Sur bien des points, le film d'Alexander Kott est une parfaite synthèse de la tradition cinématographique Russe du genre et de l'influence Hollywoodienne.
Du premier, on retrouve la présence centrale des enfants, l'héroïsme désespéré des personnages et la présence de nombreuses touches quasi poétiques tout au long du métrage. Du second, on doit l'emphase sur l'action, la présence d'un montage plus nerveux et d'une musique "épique".
Le résultat est un cocktail détonant d'action guerrière et de souffrance déchirante qui, sans égaler les plus grands classiques du genre, lui permet d'obtenir sans difficulté le titre de meilleur film de guerre récent.

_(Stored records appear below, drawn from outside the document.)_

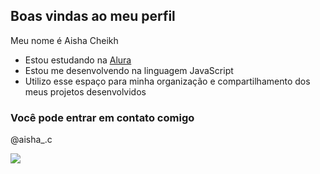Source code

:## Boas vindas ao meu perfil

Meu nome é Aisha Cheikh

- Estou estudando na [Alura](https://www.alura.com.br)
- Estou me desenvolvendo na linguagem JavaScript
- Utilizo esse espaço para minha organização e compartilhamento dos meus projetos desenvolvidos

### Você pode entrar em contato comigo 

@aisha_.c

![](https://media1.tenor.com/m/AapKRNOpG6cAAAAC/ohno-meme-monkey-ohno.gif)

Comme toujours avec ce type de métrage se pose la question de la réinterprétation de l'histoire dans le contexte contemporain. Si le film esquive certaines questions polémiques (le fait que la présence des troupes dans ladite forteresse soit l'héritage de l'alliance entre IIIe Reich et Etat Soviétique ou les questions d'Idéologie entre les Commissaires du Peuple et les soldats), il le fait de manière plutôt cohérente et justifiable. L'emphase est mise sur les personnages présents au sein de la forteresse, soit des Russes de leur époque, pour qui ces questions n'avaient pas forcément de sens une fois sous le feu des troupes Allemandes. La survie et la nécessité de combattre devenant logiquement leurs seules préoccupations. D'autres changements mineurs (la mort de certains personnages) sont manifestement faits afin d'accroitre la dramaturgie et remplissent leur but sans que cela n'affecte la crédibilité générale de l'entreprise.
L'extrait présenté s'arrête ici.